Custom Networking on EKS¤
On Amazon EKS clusters, the default Container Networking Interface(CNI) is implemented by the Amazon VPC CNI plugin. When VPC CNI is used in EKS clusters, by default the VPC CNI assigns pods an IP address that's selected from the primary subnet of the VPC. The primary subnet is the subnet CIDR that the primary Elastic Network Interface(ENI) is attached to; usually it's the subnet of the worker node/host in the EKS cluster. If the primary subnet CIDR is too small, the CNI may not be able to have enough IP addresses to assign to the pods running in the cluster. This is a common challenge for EKS IPv4 clusters.
Custom Networking provides a solution to the IP exhaustion issue by assigning the Pod IPs from secondary VPC address spaces(CIDR). When custom networking is enabled in VPC CNI, it creates secondary ENIs in the subnet defined under a custom resource named ENIConfig that includes an alternate subnet CIDR range (carved from a secondary VPC CIDR).

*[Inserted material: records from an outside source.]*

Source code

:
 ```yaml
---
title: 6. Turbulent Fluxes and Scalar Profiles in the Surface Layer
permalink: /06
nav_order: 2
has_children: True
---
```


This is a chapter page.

The VPC CNI assigns pods IP addresses from the CIDR range defined in the ENIConfig Custom Resource Definition(CRD).
Using the Custom Networking with IPv4 pattern, you should be able to stand up an EKS cluster with VPC CNI installed and configured with custom networking enabled.

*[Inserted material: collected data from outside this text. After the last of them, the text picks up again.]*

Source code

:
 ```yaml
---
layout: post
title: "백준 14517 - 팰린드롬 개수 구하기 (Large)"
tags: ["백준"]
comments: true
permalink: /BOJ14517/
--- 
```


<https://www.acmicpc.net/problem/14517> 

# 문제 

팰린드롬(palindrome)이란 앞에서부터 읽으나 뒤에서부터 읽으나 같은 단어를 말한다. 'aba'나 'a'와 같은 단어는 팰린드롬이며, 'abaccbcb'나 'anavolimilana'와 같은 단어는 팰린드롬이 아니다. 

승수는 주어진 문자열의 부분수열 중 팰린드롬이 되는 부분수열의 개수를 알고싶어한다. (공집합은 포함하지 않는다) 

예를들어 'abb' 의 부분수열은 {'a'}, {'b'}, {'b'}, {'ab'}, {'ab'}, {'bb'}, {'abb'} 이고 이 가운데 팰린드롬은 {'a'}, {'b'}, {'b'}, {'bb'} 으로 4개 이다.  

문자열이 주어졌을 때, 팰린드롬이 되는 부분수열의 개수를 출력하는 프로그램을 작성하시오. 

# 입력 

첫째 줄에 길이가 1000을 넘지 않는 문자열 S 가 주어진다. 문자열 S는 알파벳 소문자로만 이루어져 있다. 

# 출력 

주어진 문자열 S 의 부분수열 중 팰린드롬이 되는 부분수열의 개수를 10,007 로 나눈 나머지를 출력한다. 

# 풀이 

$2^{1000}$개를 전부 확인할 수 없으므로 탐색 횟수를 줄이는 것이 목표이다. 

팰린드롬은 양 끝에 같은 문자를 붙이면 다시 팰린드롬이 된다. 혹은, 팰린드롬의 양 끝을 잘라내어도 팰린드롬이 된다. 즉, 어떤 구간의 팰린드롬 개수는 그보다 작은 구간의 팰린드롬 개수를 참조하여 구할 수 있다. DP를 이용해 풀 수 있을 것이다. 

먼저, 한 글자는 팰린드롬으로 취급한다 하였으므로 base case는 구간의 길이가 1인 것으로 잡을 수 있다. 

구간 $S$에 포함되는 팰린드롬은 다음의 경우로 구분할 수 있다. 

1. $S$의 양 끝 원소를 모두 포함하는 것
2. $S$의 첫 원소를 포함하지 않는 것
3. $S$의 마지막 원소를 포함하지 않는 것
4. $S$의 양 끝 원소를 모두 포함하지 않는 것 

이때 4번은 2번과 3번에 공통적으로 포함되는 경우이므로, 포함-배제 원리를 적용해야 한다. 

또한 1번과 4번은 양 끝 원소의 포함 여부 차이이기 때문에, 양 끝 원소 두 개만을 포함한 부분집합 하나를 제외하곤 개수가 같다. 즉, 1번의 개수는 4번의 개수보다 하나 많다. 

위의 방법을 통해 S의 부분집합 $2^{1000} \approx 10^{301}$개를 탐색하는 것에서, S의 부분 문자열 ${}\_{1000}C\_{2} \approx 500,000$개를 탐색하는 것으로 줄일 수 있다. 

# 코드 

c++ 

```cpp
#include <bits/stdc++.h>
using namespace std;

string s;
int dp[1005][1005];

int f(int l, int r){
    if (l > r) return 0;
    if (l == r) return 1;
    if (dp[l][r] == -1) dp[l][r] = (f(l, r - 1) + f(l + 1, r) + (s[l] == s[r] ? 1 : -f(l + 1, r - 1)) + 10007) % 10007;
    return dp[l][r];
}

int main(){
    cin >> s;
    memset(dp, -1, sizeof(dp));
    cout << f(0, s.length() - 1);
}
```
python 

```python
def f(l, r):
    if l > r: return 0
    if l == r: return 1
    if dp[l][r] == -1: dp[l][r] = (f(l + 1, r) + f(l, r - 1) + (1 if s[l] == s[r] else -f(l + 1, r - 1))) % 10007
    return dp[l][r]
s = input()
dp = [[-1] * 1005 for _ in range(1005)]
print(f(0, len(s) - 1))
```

This pattern deploys the following resources:
- Creates EKS Cluster Control plane with a managed node group
- Deploys supporting add-ons: VpcCni, CoreDns, KubeProxy, AWSLoadBalancerController
- Enables Custom Networking configuration in VpcCni AddOn
Prerequisites:¤
Ensure that you have installed the following tools on your machine.

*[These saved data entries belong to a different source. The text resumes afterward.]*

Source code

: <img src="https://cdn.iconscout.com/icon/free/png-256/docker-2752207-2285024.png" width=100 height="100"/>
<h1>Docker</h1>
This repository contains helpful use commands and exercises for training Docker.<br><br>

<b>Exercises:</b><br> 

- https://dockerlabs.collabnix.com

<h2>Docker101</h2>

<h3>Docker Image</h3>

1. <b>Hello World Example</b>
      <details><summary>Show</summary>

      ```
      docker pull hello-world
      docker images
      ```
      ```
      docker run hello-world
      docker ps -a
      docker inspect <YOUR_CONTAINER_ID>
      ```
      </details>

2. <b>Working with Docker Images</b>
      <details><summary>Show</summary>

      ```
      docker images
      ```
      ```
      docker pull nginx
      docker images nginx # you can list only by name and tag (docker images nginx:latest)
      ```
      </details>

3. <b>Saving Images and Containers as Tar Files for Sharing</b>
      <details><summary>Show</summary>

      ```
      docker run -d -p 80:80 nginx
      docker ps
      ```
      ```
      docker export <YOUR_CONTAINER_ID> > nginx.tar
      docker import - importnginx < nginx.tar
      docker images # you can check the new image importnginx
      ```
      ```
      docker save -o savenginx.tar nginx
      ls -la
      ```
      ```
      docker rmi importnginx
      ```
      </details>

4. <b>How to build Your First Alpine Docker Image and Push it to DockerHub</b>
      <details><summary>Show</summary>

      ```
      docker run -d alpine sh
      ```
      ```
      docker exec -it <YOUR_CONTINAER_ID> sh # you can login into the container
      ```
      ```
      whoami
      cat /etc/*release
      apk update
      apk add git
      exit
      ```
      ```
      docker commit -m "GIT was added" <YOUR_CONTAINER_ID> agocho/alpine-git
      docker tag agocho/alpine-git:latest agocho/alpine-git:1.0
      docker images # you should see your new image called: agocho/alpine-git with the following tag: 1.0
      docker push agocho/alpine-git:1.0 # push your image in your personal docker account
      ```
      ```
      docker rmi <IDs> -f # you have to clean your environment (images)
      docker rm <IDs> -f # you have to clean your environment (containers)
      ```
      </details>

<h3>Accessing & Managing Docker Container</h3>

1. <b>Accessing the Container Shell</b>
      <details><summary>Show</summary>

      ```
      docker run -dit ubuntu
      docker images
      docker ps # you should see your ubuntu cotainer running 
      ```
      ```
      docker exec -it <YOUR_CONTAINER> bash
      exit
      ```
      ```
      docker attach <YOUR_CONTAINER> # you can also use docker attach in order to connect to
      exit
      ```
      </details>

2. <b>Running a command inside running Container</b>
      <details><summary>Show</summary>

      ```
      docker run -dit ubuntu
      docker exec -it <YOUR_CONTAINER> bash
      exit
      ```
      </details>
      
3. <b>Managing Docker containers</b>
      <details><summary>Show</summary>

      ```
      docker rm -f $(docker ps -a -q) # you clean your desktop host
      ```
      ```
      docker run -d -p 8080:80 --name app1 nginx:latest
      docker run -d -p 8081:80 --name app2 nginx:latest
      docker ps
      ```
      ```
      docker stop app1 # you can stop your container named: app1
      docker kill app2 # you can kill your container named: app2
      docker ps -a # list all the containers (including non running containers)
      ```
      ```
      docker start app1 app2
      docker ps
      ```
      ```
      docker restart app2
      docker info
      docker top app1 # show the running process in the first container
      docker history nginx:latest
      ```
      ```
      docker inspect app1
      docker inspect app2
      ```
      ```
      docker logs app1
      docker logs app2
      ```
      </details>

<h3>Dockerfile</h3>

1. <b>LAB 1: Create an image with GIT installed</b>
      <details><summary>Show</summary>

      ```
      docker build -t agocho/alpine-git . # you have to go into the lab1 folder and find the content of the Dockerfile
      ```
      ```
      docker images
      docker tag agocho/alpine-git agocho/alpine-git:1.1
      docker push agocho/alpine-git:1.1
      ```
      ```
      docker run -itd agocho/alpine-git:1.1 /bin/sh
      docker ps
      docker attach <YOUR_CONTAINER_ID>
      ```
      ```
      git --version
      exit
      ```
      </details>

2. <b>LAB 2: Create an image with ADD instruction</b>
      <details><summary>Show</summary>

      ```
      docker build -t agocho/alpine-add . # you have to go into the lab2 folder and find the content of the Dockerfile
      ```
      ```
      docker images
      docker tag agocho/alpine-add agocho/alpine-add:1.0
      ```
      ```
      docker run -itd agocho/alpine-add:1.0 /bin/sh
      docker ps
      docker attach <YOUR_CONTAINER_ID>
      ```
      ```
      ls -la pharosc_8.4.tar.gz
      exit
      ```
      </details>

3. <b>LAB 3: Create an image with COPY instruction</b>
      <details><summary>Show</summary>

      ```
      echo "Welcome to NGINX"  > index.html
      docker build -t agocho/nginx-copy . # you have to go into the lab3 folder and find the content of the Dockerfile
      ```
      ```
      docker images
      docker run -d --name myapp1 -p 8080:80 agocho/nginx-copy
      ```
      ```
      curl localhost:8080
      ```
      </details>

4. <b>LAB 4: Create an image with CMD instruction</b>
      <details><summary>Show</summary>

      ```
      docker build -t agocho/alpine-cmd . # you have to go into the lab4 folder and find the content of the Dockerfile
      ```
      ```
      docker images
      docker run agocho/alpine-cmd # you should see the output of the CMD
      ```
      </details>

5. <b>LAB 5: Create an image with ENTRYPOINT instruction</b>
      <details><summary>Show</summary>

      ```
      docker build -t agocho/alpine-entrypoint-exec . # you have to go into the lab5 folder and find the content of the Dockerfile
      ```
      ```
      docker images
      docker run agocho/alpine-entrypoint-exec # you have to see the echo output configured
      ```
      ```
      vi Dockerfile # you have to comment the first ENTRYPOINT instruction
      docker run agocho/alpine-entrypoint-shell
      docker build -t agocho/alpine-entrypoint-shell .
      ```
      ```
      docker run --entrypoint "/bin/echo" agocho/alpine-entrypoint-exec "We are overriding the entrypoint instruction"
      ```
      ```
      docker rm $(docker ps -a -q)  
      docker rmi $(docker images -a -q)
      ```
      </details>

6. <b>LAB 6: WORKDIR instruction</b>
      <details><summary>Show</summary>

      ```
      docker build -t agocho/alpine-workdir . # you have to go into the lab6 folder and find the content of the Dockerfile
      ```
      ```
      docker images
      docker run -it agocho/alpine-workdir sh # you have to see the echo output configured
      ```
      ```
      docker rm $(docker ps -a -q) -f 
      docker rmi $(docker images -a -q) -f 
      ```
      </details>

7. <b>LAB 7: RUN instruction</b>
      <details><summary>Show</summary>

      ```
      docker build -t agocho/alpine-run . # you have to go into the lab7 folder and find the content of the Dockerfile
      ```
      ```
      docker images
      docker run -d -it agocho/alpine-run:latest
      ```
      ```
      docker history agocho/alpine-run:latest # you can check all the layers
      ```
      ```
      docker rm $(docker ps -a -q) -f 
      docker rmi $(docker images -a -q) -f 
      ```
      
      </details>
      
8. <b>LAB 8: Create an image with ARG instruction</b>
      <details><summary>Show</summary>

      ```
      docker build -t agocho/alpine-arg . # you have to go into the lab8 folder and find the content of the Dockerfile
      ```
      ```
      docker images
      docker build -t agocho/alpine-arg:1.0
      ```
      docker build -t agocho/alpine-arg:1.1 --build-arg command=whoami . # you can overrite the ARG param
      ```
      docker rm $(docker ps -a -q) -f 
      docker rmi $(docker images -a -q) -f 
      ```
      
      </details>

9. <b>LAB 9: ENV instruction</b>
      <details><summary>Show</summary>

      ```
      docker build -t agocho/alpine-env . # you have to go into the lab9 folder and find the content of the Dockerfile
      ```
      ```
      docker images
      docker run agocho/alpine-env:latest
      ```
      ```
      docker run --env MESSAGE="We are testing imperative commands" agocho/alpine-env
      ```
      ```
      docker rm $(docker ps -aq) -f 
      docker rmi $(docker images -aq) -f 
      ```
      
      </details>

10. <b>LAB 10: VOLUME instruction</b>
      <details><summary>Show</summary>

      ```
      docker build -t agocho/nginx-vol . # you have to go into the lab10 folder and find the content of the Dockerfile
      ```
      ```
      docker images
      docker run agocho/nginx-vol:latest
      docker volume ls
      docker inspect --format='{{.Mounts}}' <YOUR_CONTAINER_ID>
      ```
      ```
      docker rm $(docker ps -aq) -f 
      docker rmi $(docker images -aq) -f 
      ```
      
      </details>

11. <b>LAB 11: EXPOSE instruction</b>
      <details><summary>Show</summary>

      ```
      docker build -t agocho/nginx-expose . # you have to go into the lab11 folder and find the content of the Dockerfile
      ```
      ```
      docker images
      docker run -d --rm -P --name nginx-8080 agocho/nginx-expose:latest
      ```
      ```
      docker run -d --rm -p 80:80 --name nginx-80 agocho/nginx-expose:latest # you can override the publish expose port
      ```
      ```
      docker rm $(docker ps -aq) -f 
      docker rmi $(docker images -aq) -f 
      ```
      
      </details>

Amazon EKS add-ons are only available with Amazon EKS clusters running Kubernetes version 1.18 and later.
Deploy EKS Cluster with Amazon EKS Blueprints for CDK¤
Check Versions¤
Make sure that, following versions are installed. Node version is a current stable node version 18.x.
node -v
v18.12.1
npm -v
8.19.2
Clone the cdk-blueprints-patterns github repository¤
git clone https://github.com/aws-samples/cdk-eks-blueprints-patterns.git
Install project dependencies¤
Once you have cloned the above repository, you can open it using your favourite IDE and run the below command to install the dependencies and build the existing patterns.
make deps
To view patterns that are available to be deployed, execute the following:¤
npm i
make build
To list the existing CDK EKS Blueprints patterns, run
make list
Bootstrap your CDK environment¤
npx cdk bootstrap
You can now proceed with deployment of the custom-networking-ipv4
pattern.
To deploy the custom-networking-ipv4 pattern, run¤
make pattern custom-networking-ipv4 deploy
Once the deployment is successful, run update-kubeconfig
command to update the kubeconfig file with required access. You should be able to get the command from CDK output message.
aws eks update-kubeconfig --name custom-networking-ipv4-blueprint --region $AWS_REGION --role-arn arn:aws:iam::$AWS_ACCOUNT_ID:role/custom-networking-ipv4-bl-customnetworkingipv4blue-2SR7PW3UBLIH
You can verify the resources created by executing
kubectl get node -o wide
Output:
NAME STATUS ROLES AGE VERSION INTERNAL-IP EXTERNAL-IP OS-IMAGE KERNEL-VERSION CONTAINER-RUNTIME
ip-10-0-18-208.us-east-2.compute.internal Ready <none> 70m v1.24.11-eks-a59e1f0 10.0.18.208 18.116.23.237 Amazon Linux 2 5.10.173-154.642.amzn2.x86_64 containerd://1.6.19
ip-10-0-61-228.us-east-2.compute.internal Ready <none> 70m v1.24.11-eks-a59e1f0 10.0
Under the Hood¤
This pattern first creates secondary CIDRs and secondary subnets with specified range of CIDRs as shown below in resourceProvider. Then the VPC CNI addon sets up custom networking based on the parameters awsVpcK8sCniCustomNetworkCfg
, eniConfigLabelDef: "topology.kubernetes.io/zone"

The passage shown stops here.